Villa recostou-se e cruzou os braços.

— Tem imaginação? — perguntou, calmamente. Cliff acenou.

— Então tente imaginar o que somos forçados a pensar plantados aqui no gabinete. Só dispomos dos dados de algumas estações de busca, da experiência dos nossos homens e de praticamente mais nada. E, de repente, a 450 parsec de distância, uma nave proclama sua independência. Uma nave que leva a bordo a arma mais temível do nosso arsenal. Eu lhe pergunto: não tínhamos que acreditar que estivesse desertando, como Alonzo Pietro?

Sherkoff largou a palma da mão na mesa.

— E a senhorita Jagellovsk assiste a tudo isso de braços cruzados? Sem falar na minha insignificância? Um belo elogio esse que está tecendo às suas agentes, Villa! Será que não confia em ninguém?

Villa sacudiu a cabeça.

— Não confio, não. Confidencialmente: não confio nem em mim mesmo. Sei com que facilidade se pode mudar de opinião ou trocar de convicção. Mormente quando se está sujeito a uma influência por meio de raios telenóticos. Não posso afirmar que teria mantido a lucidez. Como sabem, foram ao todo quatro pessoas que se tornaram vítimas daquele raio perdendo a vontade própria.

— Pietro, Hasso, Mario e Tamara. Tem razão, coronel! — disse Cliff.
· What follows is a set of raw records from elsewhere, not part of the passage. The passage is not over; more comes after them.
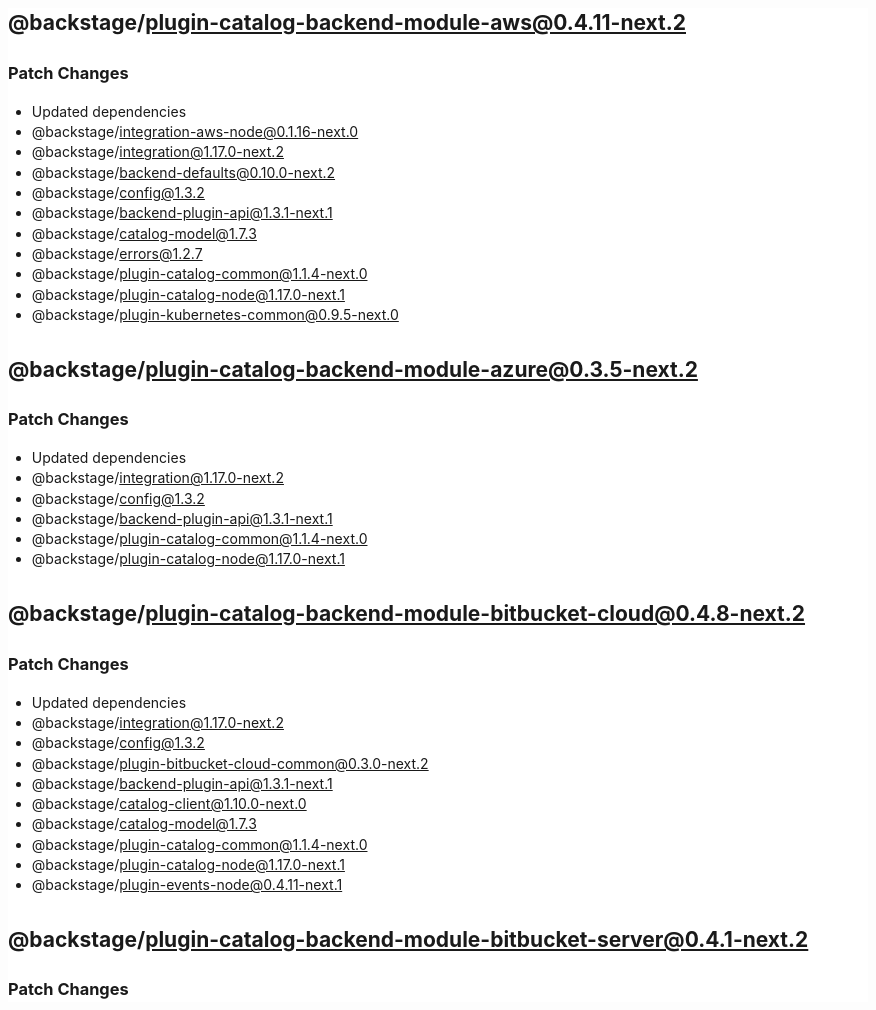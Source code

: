 ## @backstage/plugin-catalog-backend-module-aws@0.4.11-next.2

### Patch Changes

- Updated dependencies
 - @backstage/integration-aws-node@0.1.16-next.0
 - @backstage/integration@1.17.0-next.2
 - @backstage/backend-defaults@0.10.0-next.2
 - @backstage/config@1.3.2
 - @backstage/backend-plugin-api@1.3.1-next.1
 - @backstage/catalog-model@1.7.3
 - @backstage/errors@1.2.7
 - @backstage/plugin-catalog-common@1.1.4-next.0
 - @backstage/plugin-catalog-node@1.17.0-next.1
 - @backstage/plugin-kubernetes-common@0.9.5-next.0

## @backstage/plugin-catalog-backend-module-azure@0.3.5-next.2

### Patch Changes

- Updated dependencies
 - @backstage/integration@1.17.0-next.2
 - @backstage/config@1.3.2
 - @backstage/backend-plugin-api@1.3.1-next.1
 - @backstage/plugin-catalog-common@1.1.4-next.0
 - @backstage/plugin-catalog-node@1.17.0-next.1

## @backstage/plugin-catalog-backend-module-bitbucket-cloud@0.4.8-next.2

### Patch Changes

- Updated dependencies
 - @backstage/integration@1.17.0-next.2
 - @backstage/config@1.3.2
 - @backstage/plugin-bitbucket-cloud-common@0.3.0-next.2
 - @backstage/backend-plugin-api@1.3.1-next.1
 - @backstage/catalog-client@1.10.0-next.0
 - @backstage/catalog-model@1.7.3
 - @backstage/plugin-catalog-common@1.1.4-next.0
 - @backstage/plugin-catalog-node@1.17.0-next.1
 - @backstage/plugin-events-node@0.4.11-next.1

## @backstage/plugin-catalog-backend-module-bitbucket-server@0.4.1-next.2

### Patch Changes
— A minha explicação é essa — respondeu Villa. — Eu teria mandado caçar até o general Van Dyke se a sua nave tivesse seguido um curso misterioso. Não se trata do senhor, McLane, e sim, da Terra. Trata-se do nosso sistema solar e dos bilhões de pessoas que o habitam.

— Entendo! — disse Cliff. — De agora em diante, vou me cingir direitinho aos regulamentos quando estiver frente a frente com um desses estranhos. Aí eu vou perguntar primeiro se posso ou não defender a Terra. Se a resposta for afirmativa, vou agir. Só que — fez uma pausa para aumentar o efeito de suas palavras — provavelmente, nesse caso, será tarde demais. Com a sua licença, vou me retirar — e retirou-se; estava tão furioso como no início da conversa.

Villa acompanhou McLane com o olhar até que a barreira reerguida o ocultou da visão. Depois virou-se para Sherkoff e sorriu.

— Um homem enérgico, esse McLane! — comentou.

Sherkoff concordou.

— E um comandante fora de série, Villa!

 

OS robôs de Cliff haviam arrumado a grande mesa redonda no terraço espaçoso.

Velas legítimas, fixadas em castiçais caríssimos, espargiam uma suave luz amarela sobre os dez rostos.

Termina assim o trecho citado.